Csnow...Thanks for the pointers...my responses
below...

>Sorry, no diagram for the original post,
> but for the 2nd post:

> Assuming it was >assembled right, it would seem that it would have >to be that the shoe adjustor is set too tight, or >the cable is too tight.

> The shoe adjustor should >be rolled back prior to assembly, since the new >shoes are likely fatter (less worn) than the old. >They are then adjusted for proper clearance after >the rotors have been fitted. If the
> rotors go on hard, the >shoes are too tight. On my older model, I believe >the adjustor is tweaked through one of the wheel >bolt holes (if I remember right- I work on a lot >of cars...)

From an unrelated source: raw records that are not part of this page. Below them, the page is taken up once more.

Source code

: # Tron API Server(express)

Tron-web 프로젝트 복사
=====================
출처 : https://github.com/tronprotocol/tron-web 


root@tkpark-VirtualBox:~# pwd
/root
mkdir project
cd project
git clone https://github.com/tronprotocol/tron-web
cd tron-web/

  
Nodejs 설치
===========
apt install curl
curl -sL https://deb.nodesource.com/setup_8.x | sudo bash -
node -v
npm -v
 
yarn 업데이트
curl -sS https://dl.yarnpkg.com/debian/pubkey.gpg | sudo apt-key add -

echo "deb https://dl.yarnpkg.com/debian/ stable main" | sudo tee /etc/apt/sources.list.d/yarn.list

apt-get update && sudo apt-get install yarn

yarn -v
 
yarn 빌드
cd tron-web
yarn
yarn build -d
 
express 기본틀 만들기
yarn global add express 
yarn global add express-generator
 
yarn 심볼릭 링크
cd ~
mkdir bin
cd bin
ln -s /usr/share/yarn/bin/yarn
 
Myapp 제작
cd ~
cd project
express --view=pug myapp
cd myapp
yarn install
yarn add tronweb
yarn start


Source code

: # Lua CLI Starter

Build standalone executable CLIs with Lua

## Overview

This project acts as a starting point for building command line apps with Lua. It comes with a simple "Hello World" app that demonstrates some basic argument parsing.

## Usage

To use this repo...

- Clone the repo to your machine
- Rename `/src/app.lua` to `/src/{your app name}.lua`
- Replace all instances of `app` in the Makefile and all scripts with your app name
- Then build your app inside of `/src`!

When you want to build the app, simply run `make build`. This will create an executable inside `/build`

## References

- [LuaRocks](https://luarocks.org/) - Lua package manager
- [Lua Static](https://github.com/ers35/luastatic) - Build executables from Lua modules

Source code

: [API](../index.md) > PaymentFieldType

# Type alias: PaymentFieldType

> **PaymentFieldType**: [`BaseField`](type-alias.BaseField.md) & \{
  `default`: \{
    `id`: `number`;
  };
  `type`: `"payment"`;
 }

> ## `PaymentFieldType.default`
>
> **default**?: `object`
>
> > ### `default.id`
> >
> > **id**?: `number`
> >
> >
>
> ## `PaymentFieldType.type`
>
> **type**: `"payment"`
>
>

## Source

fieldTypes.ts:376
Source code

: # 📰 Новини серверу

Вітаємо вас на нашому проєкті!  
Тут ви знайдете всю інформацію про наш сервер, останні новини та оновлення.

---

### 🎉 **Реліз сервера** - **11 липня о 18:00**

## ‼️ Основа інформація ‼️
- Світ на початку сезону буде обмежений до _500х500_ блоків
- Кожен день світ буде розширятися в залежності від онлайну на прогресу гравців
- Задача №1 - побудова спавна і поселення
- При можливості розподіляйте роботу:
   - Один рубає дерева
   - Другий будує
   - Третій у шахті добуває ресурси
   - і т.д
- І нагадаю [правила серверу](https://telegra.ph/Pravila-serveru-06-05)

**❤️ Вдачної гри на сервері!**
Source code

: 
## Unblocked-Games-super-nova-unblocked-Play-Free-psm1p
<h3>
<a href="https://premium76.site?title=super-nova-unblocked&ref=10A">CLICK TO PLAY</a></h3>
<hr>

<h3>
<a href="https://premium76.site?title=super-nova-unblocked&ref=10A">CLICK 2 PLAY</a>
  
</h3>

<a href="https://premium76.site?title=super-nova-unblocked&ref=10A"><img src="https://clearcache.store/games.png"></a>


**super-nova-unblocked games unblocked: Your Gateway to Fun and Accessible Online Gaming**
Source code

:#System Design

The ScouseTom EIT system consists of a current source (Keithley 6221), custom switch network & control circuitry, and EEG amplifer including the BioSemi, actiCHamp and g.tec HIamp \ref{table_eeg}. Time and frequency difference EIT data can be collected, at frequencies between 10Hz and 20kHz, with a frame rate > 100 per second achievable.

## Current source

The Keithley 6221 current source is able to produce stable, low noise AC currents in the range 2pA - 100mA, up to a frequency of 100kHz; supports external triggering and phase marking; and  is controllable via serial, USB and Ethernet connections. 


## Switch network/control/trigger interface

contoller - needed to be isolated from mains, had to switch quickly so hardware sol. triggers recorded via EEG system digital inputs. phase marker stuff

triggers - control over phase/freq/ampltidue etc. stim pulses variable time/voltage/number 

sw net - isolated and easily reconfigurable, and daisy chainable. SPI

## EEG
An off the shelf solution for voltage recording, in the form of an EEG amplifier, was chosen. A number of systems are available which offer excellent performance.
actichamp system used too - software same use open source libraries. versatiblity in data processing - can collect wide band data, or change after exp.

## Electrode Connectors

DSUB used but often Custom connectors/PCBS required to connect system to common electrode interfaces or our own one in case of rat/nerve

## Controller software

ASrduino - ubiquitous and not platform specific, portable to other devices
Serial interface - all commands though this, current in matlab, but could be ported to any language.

I made sure the adjusters ( I am assuming in MB lingo this is the "star wheel"?) were "closed"
i.e...they were not pushing the shoes apart.

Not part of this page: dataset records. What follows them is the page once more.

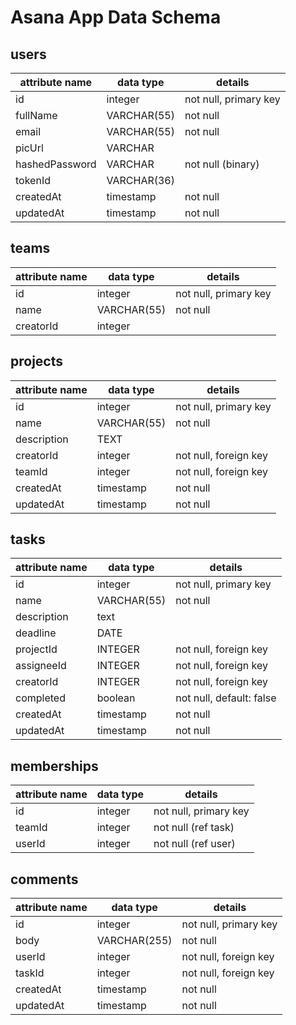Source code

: # Asana App Data Schema

## users


| attribute name | data type | details |
| - | - | - |
| id | integer | not null, primary key |
| fullName | VARCHAR(55) | not null |
| email | VARCHAR(55) | not null |
| picUrl | VARCHAR |  |
| hashedPassword | VARCHAR | not null (binary) |
| tokenId | VARCHAR(36) |  |
| createdAt | timestamp | not null |
| updatedAt | timestamp | not null |

## teams

| attribute name | data type | details
| - | - | - |
| id | integer | not null, primary key |
| name | VARCHAR(55) | not null |
| creatorId | integer |  |

## projects


| attribute name | data type | details |
| - | - | - |
| id | integer | not null, primary key |
| name | VARCHAR(55) | not null |
| description | TEXT | |
| creatorId | integer | not null, foreign key
| teamId | integer | not null, foreign key |
| createdAt | timestamp | not null |
| updatedAt | timestamp | not null |

## tasks

| attribute name | data type | details |
| - | - | - |
| id | integer | not null, primary key |
| name | VARCHAR(55) | not null |
| description | text | |
| deadline | DATE | |
| projectId | INTEGER | not null, foreign key |
| assigneeId | INTEGER | not null, foreign key |
| creatorId | INTEGER | not null, foreign key |
| completed | boolean | not null, default: false |
| createdAt | timestamp | not null |
| updatedAt | timestamp | not null |

## memberships

| attribute name | data type | details
| - | - | - |
| id | integer | not null, primary key |
| teamId | integer | not null (ref task) |
| userId | integer | not null (ref user) |

## comments

| attribute name | data type | details
| - | - | - |
| id | integer | not null, primary key |
| body | VARCHAR(255) | not null |
| userId | integer | not null, foreign key |
| taskId | integer | not null, foreign key |
| createdAt | timestamp | not null |
| updatedAt | timestamp | not null |
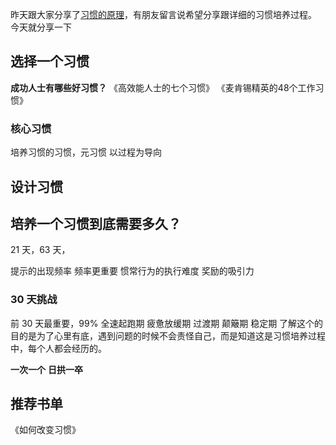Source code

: 昨天跟大家分享了[习惯的原理](http://www.jianshu.com/p/3525376f7a92)，有朋友留言说希望分享跟详细的习惯培养过程。
今天就分享一下
## 选择一个习惯
**成功人士有哪些好习惯？**
《高效能人士的七个习惯》
《麦肯锡精英的48个工作习惯》
### 核心习惯
培养习惯的习惯，元习惯
    以过程为导向

## 设计习惯
## 培养一个习惯到底需要多久？
21 天，63 天，

提示的出现频率
    频率更重要
惯常行为的执行难度
奖励的吸引力

### 30 天挑战
前 30 天最重要，99%
全速起跑期
疲惫放缓期
过渡期
颠簸期
稳定期
了解这个的目的是为了心里有底，遇到问题的时候不会责怪自己，而是知道这是习惯培养过程中，每个人都会经历的。

**一次一个**
**日拱一卒**

## 推荐书单
《如何改变习惯》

> Parking brake cables are >ge>adjusted to make up for worn shoes. If the cable >is not taught when the brake is released, >this is not the problem.
>nerally left alone, unless they were previously

I have not really done anything to the cable yet.
I am noticing that the cable on the side that is
not letting "go" has more slack than the one that
connects to the other side and is operating fine.

I am not sure how to take up a little slack in this one to see how that may play....or should I leave it alone and look for other issues...


I will clean out the WD40 behind the "retractor"
and then apply break grease and see whether that
helps....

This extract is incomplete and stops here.